What It Really Means When Your Flat Iron Smells Like Burnt Hair

If you regularly flat iron your hair, you've probably smelled that burnt hair smell after running the styling tool through it. Even if you regularly use a great heat protectant, chances are you occasionally experience that unpleasant and worrisome smell. Trichologist Penny James explained to Makeup.com by L'Oréal that the phenomenon might indicate you're damaging your hair. "When you wrap a chunk of hair around very hot irons and either hold the hair there for a long time or keep running the hot tool over and over the same area, you're going to burn the outer sections of the hair," said James. "You've burned the cuticle and molecule element of the hair shaft, which is why you still smell the on-fire stench even when your hair is clean."

According to Simone Digital, that burnt hair smell means precisely what it seems like it might mean — you've burned your hair. If you find yourself in this predicament, there's some good news. You can take steps to ensure that this doesn't happen in the future.

Here's what to do after you've burnt your hair with a flat iron

If you've burned your hair with a flat iron, there are steps you can take to remedy the issue. Per Simone Digital, you should avoid heat for a while if your hair is incredibly damaged. However, if it's not to that point, then you need to wash your hair and follow with a deep conditioner.

Before you apply heat, you should also use a water-based leave-in conditioner. Makeup.com by L'Oréal suggests you keep your heat on low, even though your flat iron probably has settings of 400 to 450 degrees F. It's essential to use the lowest heat setting that still works for your hair, and as SELF warns: stay away from the hottest setting.

Before you put the flat iron on your hair, though, you should apply a good heat protectant liberally, dividing your hair into sections to ensure it covers your strands (via Simone Digital).
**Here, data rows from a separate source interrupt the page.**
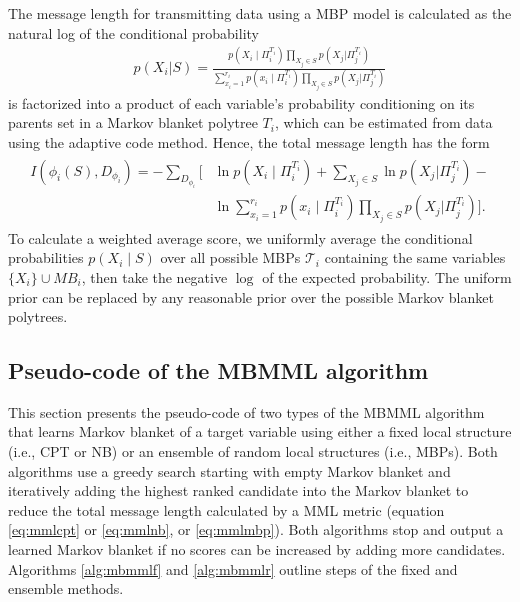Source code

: The message length for transmitting data using a MBP model is calculated as the natural log of the conditional probability
\begin{align*}
p(X_i|S) = \frac{p(X_i \mid \Pi_i^{T_i})\prod_{X_j \in S} p(X_j | \Pi_j^{T_i})}{\sum_{x_i=1}^{r_i}p(x_i \mid \Pi_i^{T_i})\prod_{X_j \in S} p(X_j | \Pi_j^{T_i})}
\end{align*}
is factorized into a product of each variable's probability conditioning on its parents set in a Markov blanket polytree $T_i$, which can be estimated from data using the adaptive code method. Hence, the total message length has the form 
\begin{align}
\label{eq:mmlmbp}
\begin{split}
I(\phi_i(S), D_{\phi_i}) = -\sum_{D_{\phi_i}} \biggl[
&\ln p(X_i\mid \Pi_i^{T_i}) + \sum_{X_j \in S} \ln p(X_j | \Pi_j^{T_i}) - \\
&\ln \sum_{x_i=1}^{r_i}p(x_i \mid \Pi_i^{T_i})\prod_{X_j \in S} p(X_j | \Pi_j^{T_i})
\biggr].
\end{split}
\end{align}
To calculate a weighted average score, we uniformly average the conditional probabilities $p(X_i\mid S)$ over all possible MBPs  $\mathcal{T}_i$ containing the same variables $\{X_i\} \cup MB_i$, then take the negative $\log$ of the expected probability. The uniform prior can be replaced by any reasonable prior over the possible Markov blanket polytrees.


\subsection{Pseudo-code of the MBMML algorithm}
This section presents the pseudo-code of two types of the MBMML algorithm that learns Markov blanket of a target variable using either a fixed local structure (i.e., CPT or NB) or an ensemble of random local structures (i.e., MBPs). Both algorithms use a greedy search starting with empty Markov blanket and iteratively adding the highest ranked candidate into the Markov blanket to reduce the total message length calculated by a MML metric (equation \ref{eq:mmlcpt} or \ref{eq:mmlnb}, or \ref{eq:mmlmbp}). Both algorithms stop and output a learned Markov blanket if no scores can be increased by adding more candidates. Algorithms \ref{alg:mbmmlf} and \ref{alg:mbmmlr} outline steps of the fixed and ensemble methods.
Further, trichologist Penny James told Makeup.com that you should avoid products with silicones because they can lead to damage: "Silicone builds up onto the cuticles, hardens it, and then cracks it ... This leaves the hair shaft weakened, and the cuticle flared, prone to damage and looking dull." 

Note that if after you've taken the above steps, the burnt hair smell persists, you should try a hair mask to eliminate the odor and help repair the damage (via Makeup.com). If it still doesn't go away, it might be a sign to cut your hair.